WTF why am I in the Atlanta airport?
new call of duty comes out in november. guess im not passing my finals
Your clothes are in washers 2,3 and 4. I arranged by darks, whites, then frat... I'm not even joking
Just saw a dude hanging out a window upside down chugging a 60 of vodka. This weekend is big for everyone I guess
Yeah we call her cincohandjabos because she gave 5 guys handjobs one night in 5th grade
private study room at the lib turned into byob study room. that turned into battle royale and eric impaling his leg on a pen.
Well this lady at the bar told me I was a natural on the tambourine and that it was my God given talent. and then she gave me a tambourine.

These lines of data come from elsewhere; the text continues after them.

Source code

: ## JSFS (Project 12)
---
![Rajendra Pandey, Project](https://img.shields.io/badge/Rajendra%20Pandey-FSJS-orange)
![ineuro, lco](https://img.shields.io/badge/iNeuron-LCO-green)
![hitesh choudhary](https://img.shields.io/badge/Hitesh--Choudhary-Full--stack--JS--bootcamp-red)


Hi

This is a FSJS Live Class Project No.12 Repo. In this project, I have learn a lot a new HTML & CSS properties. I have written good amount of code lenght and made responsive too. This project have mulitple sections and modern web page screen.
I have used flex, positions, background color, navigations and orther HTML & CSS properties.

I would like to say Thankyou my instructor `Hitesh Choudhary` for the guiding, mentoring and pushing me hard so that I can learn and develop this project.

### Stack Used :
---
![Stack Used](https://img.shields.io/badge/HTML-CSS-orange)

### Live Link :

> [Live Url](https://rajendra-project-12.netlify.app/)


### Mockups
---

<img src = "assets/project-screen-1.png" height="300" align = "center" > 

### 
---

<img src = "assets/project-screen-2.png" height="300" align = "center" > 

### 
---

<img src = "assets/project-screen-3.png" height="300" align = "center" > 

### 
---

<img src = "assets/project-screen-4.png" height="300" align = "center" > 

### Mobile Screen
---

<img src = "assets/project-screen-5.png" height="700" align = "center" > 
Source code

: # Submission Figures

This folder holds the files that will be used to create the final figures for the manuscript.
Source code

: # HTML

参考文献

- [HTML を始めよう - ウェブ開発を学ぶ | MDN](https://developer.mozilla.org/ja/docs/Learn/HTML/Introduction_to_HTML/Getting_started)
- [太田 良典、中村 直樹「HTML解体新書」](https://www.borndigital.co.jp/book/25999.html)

At least you have booty calls.
True. I just waste them though. I feel like I need to be told "there are people in this world who would give anything for just one and you have two." You know in that same tone your parents told you about the starving people in china
Drunk me forgot I'm not an 18yr old raver anymore. Adult me is now in pain.
I found a body half wedged into my bedroom wall this morning. How do I explain THIS to the carpenters?
You had the nerve to crowd surf to your own bedroom.. I guess watching Aladdin high was probably the best idea ever
she's fucked both of my roommates but not me. i feel like I'm not part of the group anymore
This electrician is just ripping my house apart and I'm too hungover to ask questions
in mid sex he pointed out my great gatsby tattoo and we started discussing themes and metaphors from our fave fitzgerald novels
you need to stop fucking English majors
APPARENTLY I MISSED SOMEONE SWALLOWING A WHOLE BAG OF METH WHILE I WAS ON BREAK.